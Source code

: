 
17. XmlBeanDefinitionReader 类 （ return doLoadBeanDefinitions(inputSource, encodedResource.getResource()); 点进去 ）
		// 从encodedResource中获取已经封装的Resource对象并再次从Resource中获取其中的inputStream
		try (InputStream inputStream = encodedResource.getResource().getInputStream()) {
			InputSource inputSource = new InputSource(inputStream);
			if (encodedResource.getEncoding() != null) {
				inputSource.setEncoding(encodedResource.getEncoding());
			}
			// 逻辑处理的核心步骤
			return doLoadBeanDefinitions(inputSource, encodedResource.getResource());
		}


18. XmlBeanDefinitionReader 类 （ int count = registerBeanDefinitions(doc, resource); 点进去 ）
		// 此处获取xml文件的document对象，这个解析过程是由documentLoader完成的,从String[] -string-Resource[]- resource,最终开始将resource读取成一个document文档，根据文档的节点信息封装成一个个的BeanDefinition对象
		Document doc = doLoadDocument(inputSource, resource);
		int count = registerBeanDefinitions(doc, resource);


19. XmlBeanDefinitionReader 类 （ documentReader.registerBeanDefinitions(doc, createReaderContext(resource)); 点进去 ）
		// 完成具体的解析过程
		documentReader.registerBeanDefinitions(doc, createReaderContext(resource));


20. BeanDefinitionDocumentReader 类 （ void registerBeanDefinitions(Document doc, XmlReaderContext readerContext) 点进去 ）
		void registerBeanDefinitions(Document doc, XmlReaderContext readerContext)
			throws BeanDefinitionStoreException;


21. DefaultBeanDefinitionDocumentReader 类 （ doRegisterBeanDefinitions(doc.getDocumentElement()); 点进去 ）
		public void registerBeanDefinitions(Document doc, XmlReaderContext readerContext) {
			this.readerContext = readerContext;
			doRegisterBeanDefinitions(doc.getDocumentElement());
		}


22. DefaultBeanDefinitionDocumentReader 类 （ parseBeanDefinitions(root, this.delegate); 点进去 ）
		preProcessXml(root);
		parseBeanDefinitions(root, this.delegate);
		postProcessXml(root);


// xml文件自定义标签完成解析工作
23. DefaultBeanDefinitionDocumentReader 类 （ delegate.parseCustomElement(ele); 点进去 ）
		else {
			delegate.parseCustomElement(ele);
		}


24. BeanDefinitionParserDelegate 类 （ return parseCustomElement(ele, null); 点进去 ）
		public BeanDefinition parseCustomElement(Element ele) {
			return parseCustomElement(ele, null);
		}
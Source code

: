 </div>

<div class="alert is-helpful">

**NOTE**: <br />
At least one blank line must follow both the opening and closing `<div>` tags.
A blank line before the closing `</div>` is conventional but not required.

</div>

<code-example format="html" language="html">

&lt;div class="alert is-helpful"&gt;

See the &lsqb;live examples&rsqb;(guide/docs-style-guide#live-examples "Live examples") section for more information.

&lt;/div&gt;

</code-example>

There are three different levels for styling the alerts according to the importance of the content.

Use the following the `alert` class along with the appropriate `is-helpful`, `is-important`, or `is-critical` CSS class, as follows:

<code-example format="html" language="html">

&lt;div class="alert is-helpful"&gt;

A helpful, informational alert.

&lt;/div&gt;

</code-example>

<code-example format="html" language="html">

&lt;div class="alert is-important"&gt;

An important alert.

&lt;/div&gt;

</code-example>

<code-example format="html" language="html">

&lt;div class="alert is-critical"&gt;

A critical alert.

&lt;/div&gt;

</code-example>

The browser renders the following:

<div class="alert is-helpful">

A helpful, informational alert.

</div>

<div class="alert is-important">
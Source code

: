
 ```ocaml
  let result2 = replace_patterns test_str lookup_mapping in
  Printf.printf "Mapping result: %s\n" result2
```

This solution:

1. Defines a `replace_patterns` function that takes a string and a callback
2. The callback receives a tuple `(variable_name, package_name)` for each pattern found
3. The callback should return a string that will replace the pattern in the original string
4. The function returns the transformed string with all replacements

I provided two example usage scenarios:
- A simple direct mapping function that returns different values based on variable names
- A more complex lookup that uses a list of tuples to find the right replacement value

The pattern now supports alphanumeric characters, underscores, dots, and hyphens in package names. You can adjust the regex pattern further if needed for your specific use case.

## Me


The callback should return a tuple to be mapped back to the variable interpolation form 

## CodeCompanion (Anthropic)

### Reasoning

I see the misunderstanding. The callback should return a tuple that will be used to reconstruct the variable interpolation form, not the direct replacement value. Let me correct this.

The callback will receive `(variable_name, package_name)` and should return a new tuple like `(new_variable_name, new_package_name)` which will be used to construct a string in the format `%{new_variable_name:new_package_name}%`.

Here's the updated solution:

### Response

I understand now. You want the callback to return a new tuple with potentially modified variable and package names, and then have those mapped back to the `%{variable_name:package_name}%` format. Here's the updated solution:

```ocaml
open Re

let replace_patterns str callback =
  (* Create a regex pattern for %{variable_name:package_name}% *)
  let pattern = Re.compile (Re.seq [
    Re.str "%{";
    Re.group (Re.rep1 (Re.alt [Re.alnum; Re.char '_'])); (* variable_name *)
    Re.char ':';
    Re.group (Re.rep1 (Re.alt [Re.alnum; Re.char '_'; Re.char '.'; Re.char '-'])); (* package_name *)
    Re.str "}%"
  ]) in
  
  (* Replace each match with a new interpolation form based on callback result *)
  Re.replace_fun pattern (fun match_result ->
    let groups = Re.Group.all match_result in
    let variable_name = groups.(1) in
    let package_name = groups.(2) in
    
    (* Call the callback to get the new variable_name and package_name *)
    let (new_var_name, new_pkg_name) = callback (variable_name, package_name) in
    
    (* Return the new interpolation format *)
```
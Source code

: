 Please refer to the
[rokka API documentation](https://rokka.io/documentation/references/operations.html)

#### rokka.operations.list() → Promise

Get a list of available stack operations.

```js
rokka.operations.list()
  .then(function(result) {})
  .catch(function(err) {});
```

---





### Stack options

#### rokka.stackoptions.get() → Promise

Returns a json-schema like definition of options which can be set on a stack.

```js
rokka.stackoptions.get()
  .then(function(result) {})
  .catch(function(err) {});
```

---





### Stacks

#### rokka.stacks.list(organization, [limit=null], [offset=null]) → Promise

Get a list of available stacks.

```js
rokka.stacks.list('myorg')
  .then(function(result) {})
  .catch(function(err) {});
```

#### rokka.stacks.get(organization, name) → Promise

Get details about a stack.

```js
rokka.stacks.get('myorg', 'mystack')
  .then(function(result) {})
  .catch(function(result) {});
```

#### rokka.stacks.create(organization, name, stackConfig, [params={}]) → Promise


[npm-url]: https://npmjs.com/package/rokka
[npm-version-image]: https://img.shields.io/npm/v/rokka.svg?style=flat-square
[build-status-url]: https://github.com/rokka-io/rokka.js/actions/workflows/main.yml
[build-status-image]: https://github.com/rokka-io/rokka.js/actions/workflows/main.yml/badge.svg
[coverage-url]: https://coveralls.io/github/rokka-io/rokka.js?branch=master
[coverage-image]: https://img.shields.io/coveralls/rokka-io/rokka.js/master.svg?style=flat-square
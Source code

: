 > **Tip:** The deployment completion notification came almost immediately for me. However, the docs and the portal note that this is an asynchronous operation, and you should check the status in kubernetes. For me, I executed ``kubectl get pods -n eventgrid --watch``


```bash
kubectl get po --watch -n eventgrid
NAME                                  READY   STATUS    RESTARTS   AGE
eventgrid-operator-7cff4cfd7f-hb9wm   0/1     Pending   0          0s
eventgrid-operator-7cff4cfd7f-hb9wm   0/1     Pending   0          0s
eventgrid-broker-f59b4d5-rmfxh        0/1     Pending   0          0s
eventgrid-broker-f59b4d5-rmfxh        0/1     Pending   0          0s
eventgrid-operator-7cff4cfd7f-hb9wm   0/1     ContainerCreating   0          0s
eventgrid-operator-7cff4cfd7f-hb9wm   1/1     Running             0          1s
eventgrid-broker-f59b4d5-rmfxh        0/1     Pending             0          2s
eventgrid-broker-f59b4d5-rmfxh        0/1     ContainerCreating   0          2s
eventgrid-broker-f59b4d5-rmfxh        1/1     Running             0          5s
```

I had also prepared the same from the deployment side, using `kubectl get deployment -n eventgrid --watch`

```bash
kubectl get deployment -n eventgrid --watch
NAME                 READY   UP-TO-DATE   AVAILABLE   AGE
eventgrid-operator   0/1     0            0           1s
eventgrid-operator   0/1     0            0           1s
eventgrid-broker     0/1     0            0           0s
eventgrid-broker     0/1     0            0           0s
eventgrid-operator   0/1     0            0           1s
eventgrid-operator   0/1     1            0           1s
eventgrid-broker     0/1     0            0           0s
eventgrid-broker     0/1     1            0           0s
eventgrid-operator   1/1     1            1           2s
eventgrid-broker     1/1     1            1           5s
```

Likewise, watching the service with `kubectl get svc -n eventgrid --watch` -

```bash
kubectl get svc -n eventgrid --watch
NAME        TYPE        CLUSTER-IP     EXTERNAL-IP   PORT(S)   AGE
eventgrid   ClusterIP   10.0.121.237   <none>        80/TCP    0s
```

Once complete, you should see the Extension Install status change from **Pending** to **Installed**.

========================================================================

EXERCISE PROMPT: Which lines of the data contain the string "public"? Copy each one.

SOLUTION:
		public void registerBeanDefinitions(Document doc, XmlReaderContext readerContext) {
		public BeanDefinition parseCustomElement(Element ele) {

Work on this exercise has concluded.